Planned infill stop in Fremont, California

Irvington is a planned Bay Area Rapid Transit (BART) infill station in the Irvington District of Fremont, California. As of November 2023, estimates from the city anticipated construction to begin in mid-2026, with the station opening for service in 2031.

==History==

The station has been planned since it was studied as part of the Warm Springs extension in 1979, and its construction was approved by the BART board in 1992.

The Warm Springs extension began construction through the Irvington District in 2009, to connect Fremont and Warm Springs. The proposed station at the center of Irvington, once considered optional, was part of the extension. However funding for construction of the station fell through. The station had been envisioned for completion in 2015. Provisions for personnel access and preliminary foundation work were included when track was laid through the site.

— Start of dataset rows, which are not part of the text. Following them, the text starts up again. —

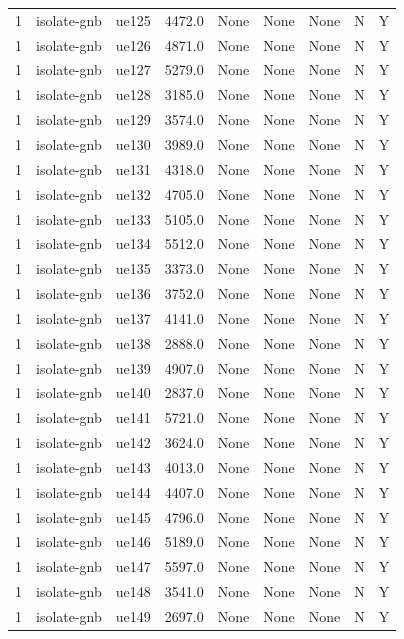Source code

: \begin{table}[ht]
\begin{tabular}{|c|c|c|c|c|c|c|c|c|}
1 & isolate-gnb & ue125 & 4472.0 & None & None & None & N & Y \\
1 & isolate-gnb & ue126 & 4871.0 & None & None & None & N & Y \\
1 & isolate-gnb & ue127 & 5279.0 & None & None & None & N & Y \\
1 & isolate-gnb & ue128 & 3185.0 & None & None & None & N & Y \\
1 & isolate-gnb & ue129 & 3574.0 & None & None & None & N & Y \\
1 & isolate-gnb & ue130 & 3989.0 & None & None & None & N & Y \\
1 & isolate-gnb & ue131 & 4318.0 & None & None & None & N & Y \\
1 & isolate-gnb & ue132 & 4705.0 & None & None & None & N & Y \\
1 & isolate-gnb & ue133 & 5105.0 & None & None & None & N & Y \\
1 & isolate-gnb & ue134 & 5512.0 & None & None & None & N & Y \\
1 & isolate-gnb & ue135 & 3373.0 & None & None & None & N & Y \\
1 & isolate-gnb & ue136 & 3752.0 & None & None & None & N & Y \\
1 & isolate-gnb & ue137 & 4141.0 & None & None & None & N & Y \\
1 & isolate-gnb & ue138 & 2888.0 & None & None & None & N & Y \\
1 & isolate-gnb & ue139 & 4907.0 & None & None & None & N & Y \\
1 & isolate-gnb & ue140 & 2837.0 & None & None & None & N & Y \\
1 & isolate-gnb & ue141 & 5721.0 & None & None & None & N & Y \\
1 & isolate-gnb & ue142 & 3624.0 & None & None & None & N & Y \\
1 & isolate-gnb & ue143 & 4013.0 & None & None & None & N & Y \\
1 & isolate-gnb & ue144 & 4407.0 & None & None & None & N & Y \\
1 & isolate-gnb & ue145 & 4796.0 & None & None & None & N & Y \\
1 & isolate-gnb & ue146 & 5189.0 & None & None & None & N & Y \\
1 & isolate-gnb & ue147 & 5597.0 & None & None & None & N & Y \\
1 & isolate-gnb & ue148 & 3541.0 & None & None & None & N & Y \\
1 & isolate-gnb & ue149 & 2697.0 & None & None & None & N & Y \\

\end{tabular}
\end{table}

The city of Fremont had planned to finance the $140 million station through redevelopment agency bonds in 2009, but the bonds were cancelled when the California State Legislature abolished the redevelopment agency. In 2014, Measure BB and the Alameda County Transportation Expenditure Plan received voter approval with $120 million listed for the Irvington BART station that was contingent on full definition of the capital project and its inclusion in a future Capital Improvement Program. A reevaluation of the environmental impact study was undertaken by the city in 2017.

The BART Board of Directors confirmed they had voted to authorize the Irvington station in August 2019, with construction to start in August 2022 and complete by August 2026. As of November 2023, the start of construction was pushed back to mid-2026 and the station opening to 2031.